• Task brief
Print out each entry below in full, exactly as given, excluding pictures.

.....

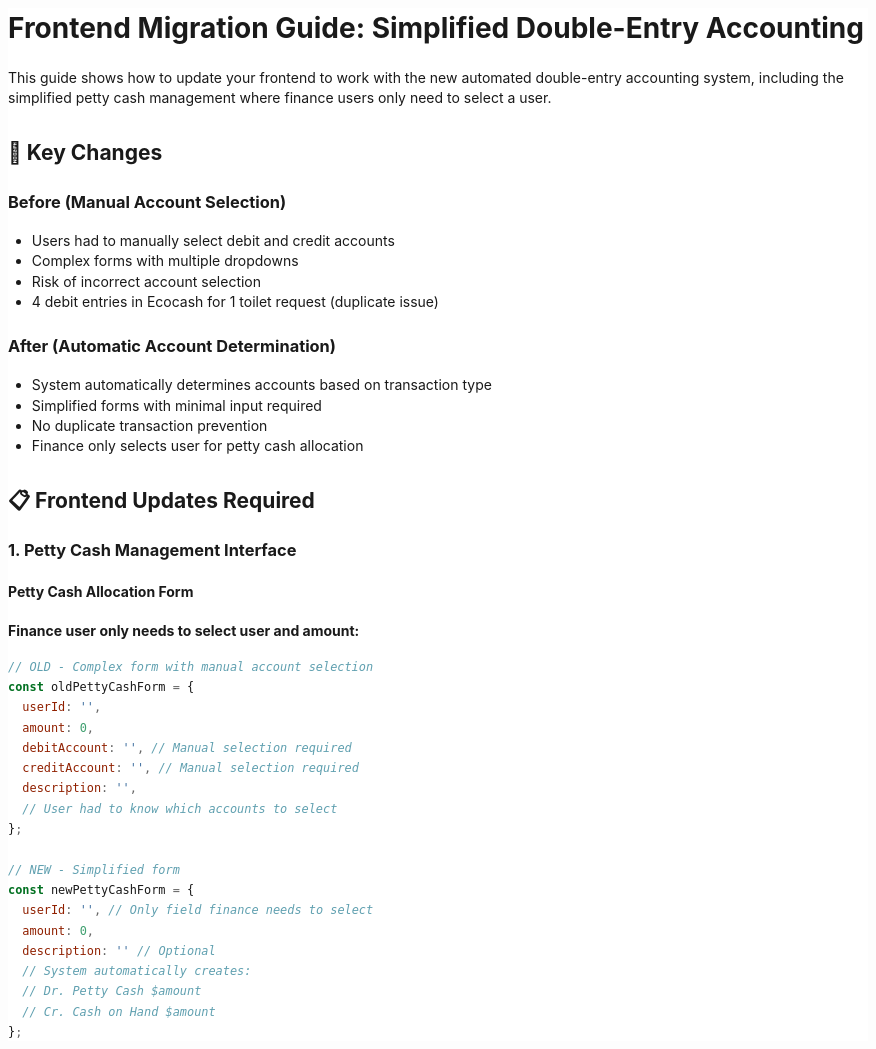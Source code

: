 # Frontend Migration Guide: Simplified Double-Entry Accounting

This guide shows how to update your frontend to work with the new automated double-entry accounting system, including the simplified petty cash management where finance users only need to select a user.

## 🎯 Key Changes

### Before (Manual Account Selection)
- Users had to manually select debit and credit accounts
- Complex forms with multiple dropdowns
- Risk of incorrect account selection
- 4 debit entries in Ecocash for 1 toilet request (duplicate issue)

### After (Automatic Account Determination)
- System automatically determines accounts based on transaction type
- Simplified forms with minimal input required
- No duplicate transaction prevention
- Finance only selects user for petty cash allocation

## 📋 Frontend Updates Required

### 1. Petty Cash Management Interface

#### Petty Cash Allocation Form
**Finance user only needs to select user and amount:**

```javascript
// OLD - Complex form with manual account selection
const oldPettyCashForm = {
  userId: '',
  amount: 0,
  debitAccount: '', // Manual selection required
  creditAccount: '', // Manual selection required
  description: '',
  // User had to know which accounts to select
};

// NEW - Simplified form
const newPettyCashForm = {
  userId: '', // Only field finance needs to select
  amount: 0,
  description: '' // Optional
  // System automatically creates:
  // Dr. Petty Cash $amount
  // Cr. Cash on Hand $amount
};
```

.....

• Written answer
Source code

: # Frontend Migration Guide: Simplified Double-Entry Accounting

This guide shows how to update your frontend to work with the new automated double-entry accounting system, including the simplified petty cash management where finance users only need to select a user.

## 🎯 Key Changes

### Before (Manual Account Selection)
- Users had to manually select debit and credit accounts
- Complex forms with multiple dropdowns
- Risk of incorrect account selection
- 4 debit entries in Ecocash for 1 toilet request (duplicate issue)

### After (Automatic Account Determination)
- System automatically determines accounts based on transaction type
- Simplified forms with minimal input required
- No duplicate transaction prevention
- Finance only selects user for petty cash allocation

## 📋 Frontend Updates Required

### 1. Petty Cash Management Interface

#### Petty Cash Allocation Form
**Finance user only needs to select user and amount:**

```javascript
// OLD - Complex form with manual account selection
const oldPettyCashForm = {
  userId: '',
  amount: 0,
  debitAccount: '', // Manual selection required
  creditAccount: '', // Manual selection required
  description: '',
  // User had to know which accounts to select
};

// NEW - Simplified form
const newPettyCashForm = {
  userId: '', // Only field finance needs to select
  amount: 0,
  description: '' // Optional
  // System automatically creates:
  // Dr. Petty Cash $amount
  // Cr. Cash on Hand $amount
};
```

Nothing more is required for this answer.